INSTRUCTIONS TO FOLLOW.
Write only the number of lines in the entries below that contain the word "newtheorem".

ENTRIES SUPPLIED.
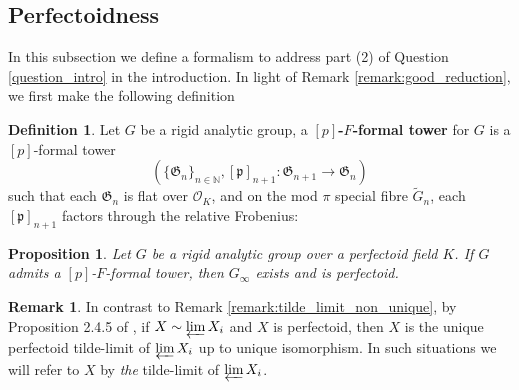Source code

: \documentclass[10pt,oneside]{amsart}
\newtheorem{proposition}[theorem]{Proposition}
\theoremstyle{definition}
\newtheorem{definition}[theorem]{Definition}
\newtheorem{remark}[theorem]{Remark}
\begin{document}
	
	
	
	\subsection{Perfectoidness}  \label{subsection:perfectoid_tilde_limit}

In this subsection we define a formalism to address part (2) of Question \ref{question_intro} in the introduction. In light of Remark \ref{remark:good_reduction}, we first make the following definition
	
	\begin{definition}
		Let $G$ be a rigid analytic group, a \textbf{$[p]$-$F$-formal tower} for $G$ is a $[p]$-formal tower 
		$$(\{\mathfrak G_n\}_{n\in \mathbb N}, [\mathfrak p]_{n+1}:\mathfrak G_{n+1}\rightarrow \mathfrak G_{n})$$ such that each $\mathfrak G_n$ is flat over $\mathcal O_K$, and on the mod $\pi$ special fibre  $\tilde{G}_n$, each   $[\mathfrak p]_{n+1}$ factors through the relative Frobenius:
				\begin{center}
				\end{center}
	 
	\end{definition}	
	
	 	\begin{proposition}\label{existence of p-F-formal tower implies perfectoid}
		Let $G$ be a rigid analytic group over a perfectoid field $K$. If $G$ admits a $[p]$-$F$-formal tower, then $G_\infty$ exists and is perfectoid. 
	\end{proposition}
	 
	\begin{remark} \label{remark:tilde_limit_unique}
In contrast to Remark \ref{remark:tilde_limit_non_unique}, by Proposition 2.4.5 of \cite{SW}, if $X \sim \varprojlim X_i$ and $X$ is perfectoid, then $X$ is the unique perfectoid tilde-limit of $ \varprojlim X_i$ up to unique isomorphism. In such situations we will refer to $X$ by \textit{the} tilde-limit of $ \varprojlim X_i$. 
	\end{remark} 
	 
\end{document}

WRITTEN SOLUTION.
3